# Installation

In [None]:
#!pip install opencv-python numpy pandas facenet-pytorch torch torchvision onnxruntime

# Neural Net

In [8]:
import torch
import torch.nn as nn
import torch.nn.functional as F


In [9]:
class ConvBlock(nn.Module):
    def __init__(self, in_channels, out_channels, kernel_size, stride, padding):
        super().__init__()
        self.conv = nn.Conv2d(in_channels, out_channels, kernel_size, stride, padding, bias=False)
        self.bn = nn.BatchNorm2d(out_channels)
        self.prelu = nn.PReLU(out_channels)

    def forward(self, x):
        return self.prelu(self.bn(self.conv(x)))

In [10]:
class DepthWise(nn.Module):
    def __init__(self, in_channels, out_channels, stride):
        super().__init__()
        self.dw = nn.Conv2d(in_channels, in_channels, kernel_size=3, stride=stride, padding=1, groups=in_channels, bias=False)
        self.bn1 = nn.BatchNorm2d(in_channels)
        self.prelu = nn.PReLU(in_channels)
        self.pw = nn.Conv2d(in_channels, out_channels, kernel_size=1, stride=1, padding=0, bias=False)
        self.bn2 = nn.BatchNorm2d(out_channels)

    def forward(self, x):
        x = self.prelu(self.bn1(self.dw(x)))
        x = self.bn2(self.pw(x))
        return x

In [11]:
class Bottleneck(nn.Module):
    def __init__(self, in_channels, out_channels, stride):
        super().__init__()
        self.conv1 = ConvBlock(in_channels, out_channels, kernel_size=1, stride=1, padding=0)
        self.dw = DepthWise(out_channels, out_channels, stride)
        self.shortcut = nn.Sequential()
        self.use_shortcut = (stride == 1 and in_channels == out_channels)

    def forward(self, x):
        out = self.dw(self.conv1(x))
        if self.use_shortcut:
            out = out + x
        return out

In [12]:
class MobileFaceNet(nn.Module):
    def __init__(self):
        super().__init__()
        self.layer1 = ConvBlock(3, 64, kernel_size=3, stride=2, padding=1)
        self.layer2 = DepthWise(64, 64, stride=1)
        self.layer3 = self._make_layer(64, 64, stride=2, num_blocks=4)
        self.layer4 = self._make_layer(64, 128, stride=2, num_blocks=6)
        self.layer5 = self._make_layer(128, 128, stride=2, num_blocks=2)
        self.conv6 = ConvBlock(128, 512, kernel_size=1, stride=1, padding=0)
        self.dw7 = nn.Conv2d(512, 512, kernel_size=7, groups=512, bias=False)  # global depthwise
        self.bn7 = nn.BatchNorm2d(512)
        self.flatten = nn.Flatten()
        self.linear = nn.Linear(512, 128)
        self.bn8 = nn.BatchNorm1d(128)

    def _make_layer(self, in_channels, out_channels, stride, num_blocks):
        layers = [Bottleneck(in_channels, out_channels, stride)]
        for _ in range(1, num_blocks):
            layers.append(Bottleneck(out_channels, out_channels, stride=1))
        return nn.Sequential(*layers)

    def forward(self, x):
        x = self.layer1(x)
        x = self.layer2(x)
        x = self.layer3(x)
        x = self.layer4(x)
        x = self.layer5(x)
        x = self.conv6(x)
        x = self.dw7(x)
        x = self.bn7(x)
        x = self.flatten(x)
        x = self.linear(x)
        x = self.bn8(x)
        return F.normalize(x, p=2, dim=1)  # L2 normalize


In [13]:
model = MobileFaceNet()

model.eval()
dummy_input = torch.randn(1, 3, 112, 112)  # 1 RGB face image
embedding = model(dummy_input)
print("Output embedding shape:", embedding.shape)

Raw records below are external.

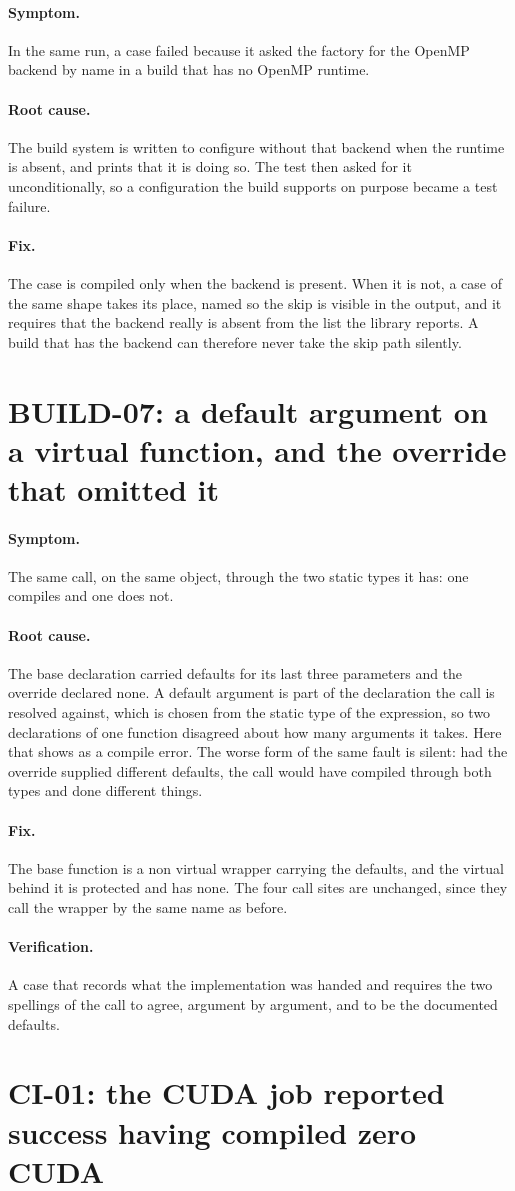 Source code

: \documentclass[11pt,a4paper]{report}
\newcommand{\symptom}[1]{\paragraph{Symptom.}#1}
\newcommand{\rootcause}[1]{\paragraph{Root cause.}#1}
\newcommand{\fix}[1]{\paragraph{Fix.}#1}
\newcommand{\verification}[1]{\paragraph{Verification.}#1}
\begin{document}
\symptom{In the same run, a case failed because it asked the factory for the
OpenMP backend by name in a build that has no OpenMP runtime.}

\rootcause{The build system is written to configure without that backend when the
runtime is absent, and prints that it is doing so. The test then asked for it
unconditionally, so a configuration the build supports on purpose became a test
failure.}

\fix{The case is compiled only when the backend is present. When it is not, a
case of the same shape takes its place, named so the skip is visible in the
output, and it requires that the backend really is absent from the list the
library reports. A build that has the backend can therefore never take the skip
path silently.}

\section{BUILD-07: a default argument on a virtual function, and the override that omitted it}

\symptom{The same call, on the same object, through the two static types it has:
one compiles and one does not.}

\rootcause{The base declaration carried defaults for its last three parameters
and the override declared none. A default argument is part of the declaration the
call is resolved against, which is chosen from the static type of the expression,
so two declarations of one function disagreed about how many arguments it takes.
Here that shows as a compile error. The worse form of the same fault is silent:
had the override supplied different defaults, the call would have compiled
through both types and done different things.}

\fix{The base function is a non virtual wrapper carrying the defaults, and the
virtual behind it is protected and has none. The four call sites are unchanged,
since they call the wrapper by the same name as before.}

\verification{A case that records what the implementation was handed and requires
the two spellings of the call to agree, argument by argument, and to be the
documented defaults.}

\section{CI-01: the CUDA job reported success having compiled zero CUDA}
\end{document}
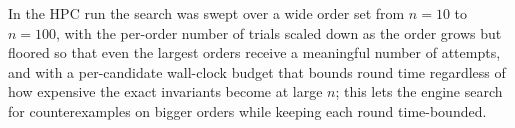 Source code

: \documentclass[]{ceurart}
\begin{document}
In the HPC run the search was swept over a wide order set from $n = 10$ to $n = 100$, with the per-order number of trials scaled down as the order grows but floored so that even the largest orders receive a meaningful number of attempts, and with a per-candidate wall-clock budget that bounds round time regardless of how expensive the exact invariants become at
large $n$; this lets the engine search for counterexamples on bigger orders while
keeping each round time-bounded.
\end{document}
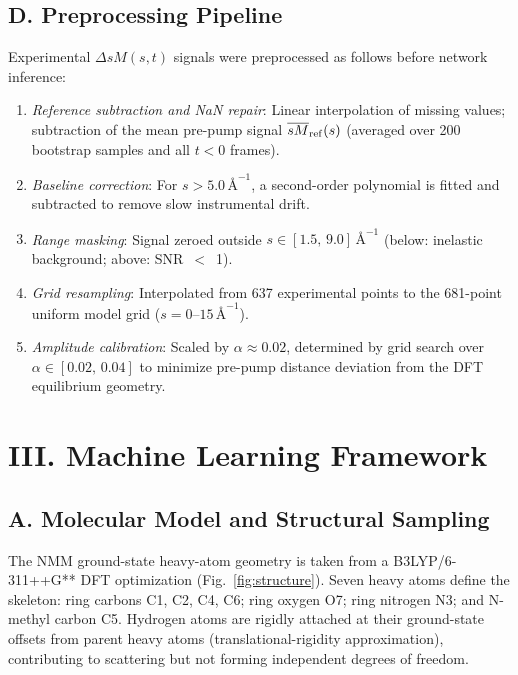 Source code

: \documentclass[12pt]{article}
\newcommand{\dsm}{\Delta sM}
\newcommand{\anginv}{\,\text{\AA}^{-1}}
\begin{document}
\subsection*{D.\; Preprocessing Pipeline}

Experimental $\dsm(s,t)$ signals were preprocessed as follows before
network inference:
\begin{enumerate}
  \item \textit{Reference subtraction and NaN repair}: Linear
    interpolation of missing values; subtraction of the mean pre-pump
    signal $\overline{sM}_{\rm ref}(s)$ (averaged over 200 bootstrap
    samples and all $t{<}0$ frames).
  \item \textit{Baseline correction}: For $s > 5.0\anginv$, a
    second-order polynomial is fitted and subtracted to remove slow
    instrumental drift.
  \item \textit{Range masking}: Signal zeroed outside
    $s \in [1.5,\,9.0]\anginv$ (below: inelastic background; above:
    SNR~$<$~1).
  \item \textit{Grid resampling}: Interpolated from 637 experimental
    points to the 681-point uniform model grid
    ($s = 0$--$15\anginv$).
  \item \textit{Amplitude calibration}: Scaled by $\alpha \approx 0.02$,
    determined by grid search over $\alpha \in [0.02,\,0.04]$ to
    minimize pre-pump distance deviation from the DFT equilibrium
    geometry.
\end{enumerate}

\section*{III.\; Machine Learning Framework}

\subsection*{A.\; Molecular Model and Structural Sampling}

The NMM ground-state heavy-atom geometry is taken from a
B3LYP/6-311++G** DFT optimization (Fig.~\ref{fig:structure}).
Seven heavy atoms define the skeleton: ring carbons C1, C2, C4, C6;
ring oxygen O7; ring nitrogen N3; and N-methyl carbon C5. Hydrogen
atoms are rigidly attached at their ground-state offsets from parent
heavy atoms (translational-rigidity approximation), contributing to
scattering but not forming independent degrees of freedom.
\end{document}
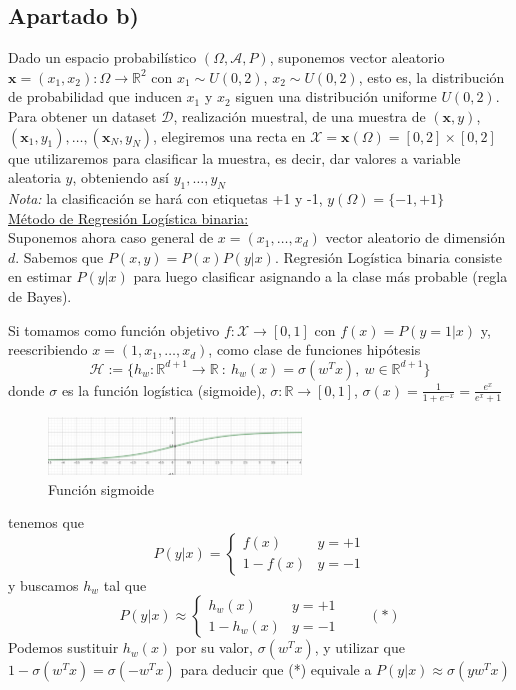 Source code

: \documentclass[11pt,a4paper]{article}
\theoremstyle{definition}
\newcommand{\R}{\mathbb{R}}
\begin{document}
    \subsection{Apartado b)}
    Dado un espacio probabilístico $(\Omega,\mathcal{A},P)$, suponemos vector aleatorio $\mathbf{x}=(x_1, x_2)\colon \Omega \to \R ^2$ con $x_1 \sim U(0,2)$, $x_2 \sim U(0,2)$, esto es, la distribución de probabilidad que inducen $x_1$ y $x_2$ siguen una distribución uniforme $U(0,2)$. Para obtener un dataset $\mathcal{D}$, realización muestral, de una muestra de $(\mathbf{x},y)$, $(\mathbf{x}_1,y_1),\ldots,(\mathbf{x}_N,y_N)$, elegiremos una recta en $\mathcal{X}=\mathbf{x}(\Omega)=[0,2]\times[0,2]$ que utilizaremos para clasificar la muestra, es decir, dar valores a variable aleatoria $y$, obteniendo así $y_1,\ldots,y_N$ \\
    \textit{Nota:} la clasificación se hará con etiquetas +1 y -1, $y(\Omega)=\{-1,+1\}$\\
    
    \underline{Método de Regresión Logística binaria:} \\%
    Suponemos ahora caso general de $x=(x_1,\ldots,x_d)$ vector aleatorio de dimensión $d$. Sabemos que $P(x,y)=P(x)P(y|x)$. Regresión Logística binaria consiste en estimar $P(y|x)$ para luego clasificar asignando a la clase más probable (regla de Bayes).
    
    Si tomamos como función objetivo $f\colon \mathcal{X}\to [0,1]$ con $f(x)=P(y=1|x)$ y, reescribiendo $x=(1,x_1,\ldots,x_d)$,  como clase de funciones hipótesis
    $$\mathcal{H}:=\{h_w\colon \R^{d+1}\to \R \ :\ h_w(x)=\sigma(w^Tx),\ w \in \R^{d+1}\}$$
	donde $\sigma$ es la función logística (sigmoide), $\sigma\colon \R \to [0,1]$, $\sigma(x)=\frac{1}{1+e^{-x}}=\frac{e^x}{e^x+1}$
	\begin{figure}[H]
	\centering
	\includegraphics[width=0.6\textwidth]{images/sigmoide}
	\caption{Función sigmoide}
	\end{figure}
	tenemos que 
	$$ P(y| x) = \begin{cases} f(x) & y=+1 \\
	1-f(x) & y=-1
	\end{cases}$$
	y buscamos $h_w$ tal que 
	$$P(y| x)\approx \begin{cases} h_w(x) & y=+1\\
	1 - h_w(x) & y=-1
	\end{cases} \quad \quad (*)$$
	Podemos sustituir $h_w(x)$ por su valor, $\sigma(w^Tx)$, y utilizar que $1-\sigma(w^Tx)=\sigma(-w^Tx)$ para deducir que (*) equivale a  $P(y|x)\approx \sigma(yw^Tx)$\\
	
\end{document}
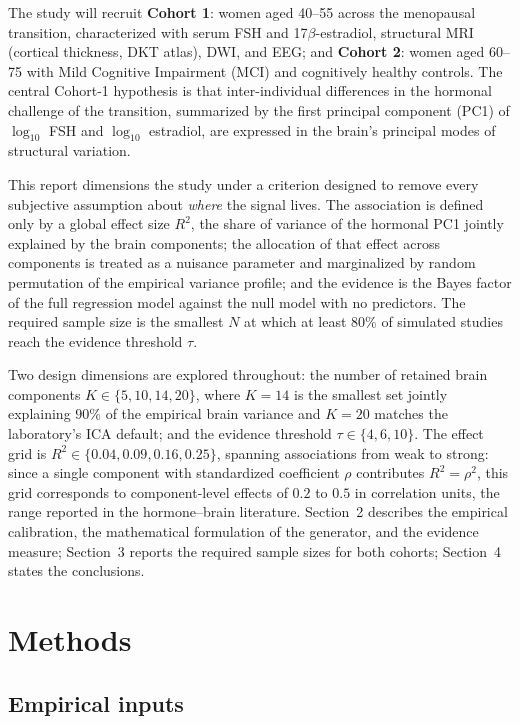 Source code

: \documentclass[11pt,a4paper]{article}
\begin{document}
The study will recruit \textbf{Cohort 1}: women aged 40--55 across the menopausal transition, characterized with serum FSH and 17$\beta$-estradiol, structural MRI (cortical thickness, DKT atlas), DWI, and EEG; and \textbf{Cohort 2}: women aged 60--75 with Mild Cognitive Impairment (MCI) and cognitively healthy controls. The central Cohort-1 hypothesis is that inter-individual differences in the hormonal challenge of the transition, summarized by the first principal component (PC1) of $\log_{10}$ FSH and $\log_{10}$ estradiol, are expressed in the brain's principal modes of structural variation.

This report dimensions the study under a criterion designed to remove every subjective assumption about \emph{where} the signal lives. The association is defined only by a global effect size $R^{2}$, the share of variance of the hormonal PC1 jointly explained by the brain components; the allocation of that effect across components is treated as a nuisance parameter and marginalized by random permutation of the empirical variance profile; and the evidence is the Bayes factor of the full regression model against the null model with no predictors. The required sample size is the smallest $N$ at which at least $80\%$ of simulated studies reach the evidence threshold $\tau$.

Two design dimensions are explored throughout: the number of retained brain components $K\in\{5,10,14,20\}$, where $K=14$ is the smallest set jointly explaining $90\%$ of the empirical brain variance and $K=20$ matches the laboratory's ICA default; and the evidence threshold $\tau\in\{4,6,10\}$. The effect grid is $R^{2}\in\{0.04,0.09,0.16,0.25\}$, spanning associations from weak to strong: since a single component with standardized coefficient $\rho$ contributes $R^{2}=\rho^{2}$, this grid corresponds to component-level effects of $0.2$ to $0.5$ in correlation units, the range reported in the hormone--brain literature. Section~2 describes the empirical calibration, the mathematical formulation of the generator, and the evidence measure; Section~3 reports the required sample sizes for both cohorts; Section~4 states the conclusions.

\section{Methods}

\subsection{Empirical inputs}
\end{document}
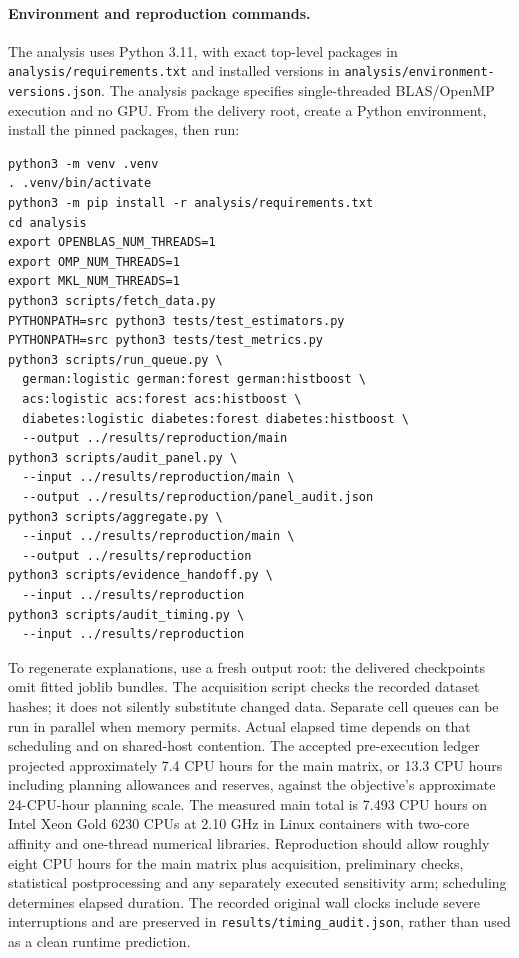 \paragraph{Environment and reproduction commands.}
The analysis uses Python 3.11, with exact top-level packages in \texttt{analysis/requirements.txt} and installed versions in \texttt{analysis/environment-versions.json}. The analysis package specifies single-threaded BLAS/OpenMP execution and no GPU. From the delivery root, create a Python environment, install the pinned packages, then run:
\begin{verbatim}
python3 -m venv .venv
. .venv/bin/activate
python3 -m pip install -r analysis/requirements.txt
cd analysis
export OPENBLAS_NUM_THREADS=1
export OMP_NUM_THREADS=1
export MKL_NUM_THREADS=1
python3 scripts/fetch_data.py
PYTHONPATH=src python3 tests/test_estimators.py
PYTHONPATH=src python3 tests/test_metrics.py
python3 scripts/run_queue.py \
  german:logistic german:forest german:histboost \
  acs:logistic acs:forest acs:histboost \
  diabetes:logistic diabetes:forest diabetes:histboost \
  --output ../results/reproduction/main
python3 scripts/audit_panel.py \
  --input ../results/reproduction/main \
  --output ../results/reproduction/panel_audit.json
python3 scripts/aggregate.py \
  --input ../results/reproduction/main \
  --output ../results/reproduction
python3 scripts/evidence_handoff.py \
  --input ../results/reproduction
python3 scripts/audit_timing.py \
  --input ../results/reproduction
\end{verbatim}
To regenerate explanations, use a fresh output root: the delivered checkpoints omit fitted joblib bundles. The acquisition script checks the recorded dataset hashes; it does not silently substitute changed data. Separate cell queues can be run in parallel when memory permits. Actual elapsed time depends on that scheduling and on shared-host contention. The accepted pre-execution ledger projected approximately 7.4 CPU hours for the main matrix, or 13.3 CPU hours including planning allowances and reserves, against the objective's approximate 24-CPU-hour planning scale. The measured main total is 7.493 CPU hours on Intel Xeon Gold 6230 CPUs at 2.10 GHz in Linux containers with two-core affinity and one-thread numerical libraries. Reproduction should allow roughly eight CPU hours for the main matrix plus acquisition, preliminary checks, statistical postprocessing and any separately executed sensitivity arm; scheduling determines elapsed duration. The recorded original wall clocks include severe interruptions and are preserved in \texttt{results/timing\_audit.json}, rather than used as a clean runtime prediction.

Output embedding shape: torch.Size([1, 128])


# Data Collection

### mode 1: data collection

In [14]:
import cv2
import torch
import numpy as np
import pandas as pd
import os
import threading
from facenet_pytorch import MTCNN
from torchvision import transforms
from tkinter import Tk, filedialog
from PIL import Image

# Setup
mtcnn = MTCNN(keep_all=True)
model = MobileFaceNet()
model.eval()

CSV_FILE = "face_dataset.csv"
to_tensor = transforms.ToTensor()

# Input: name
name = input("Enter the person's name: ")

# Input: mode
mode = input("Choose input method:\n1 - Use webcam\n2 - Upload image\nYour choice: ")

if mode.strip() == "1":
    cap = cv2.VideoCapture(0)
    print("Press 'c' to capture, 'q' to quit.")
    count = 0

    while True:
        ret, frame = cap.read()
        if not ret:
            break

        img = cv2.cvtColor(frame, cv2.COLOR_BGR2RGB)
        boxes, _ = mtcnn.detect(img)

        if boxes is not None:
            for box in boxes[:1]:  # only first face
                x1, y1, x2, y2 = [int(v) for v in box]
                face = img[y1:y2, x1:x2]
                if face.size == 0:
                    continue
                face = cv2.resize(face, (112, 112))
                face_bgr = cv2.cvtColor(face, cv2.COLOR_RGB2BGR)
                cv2.imshow("Face", face_bgr)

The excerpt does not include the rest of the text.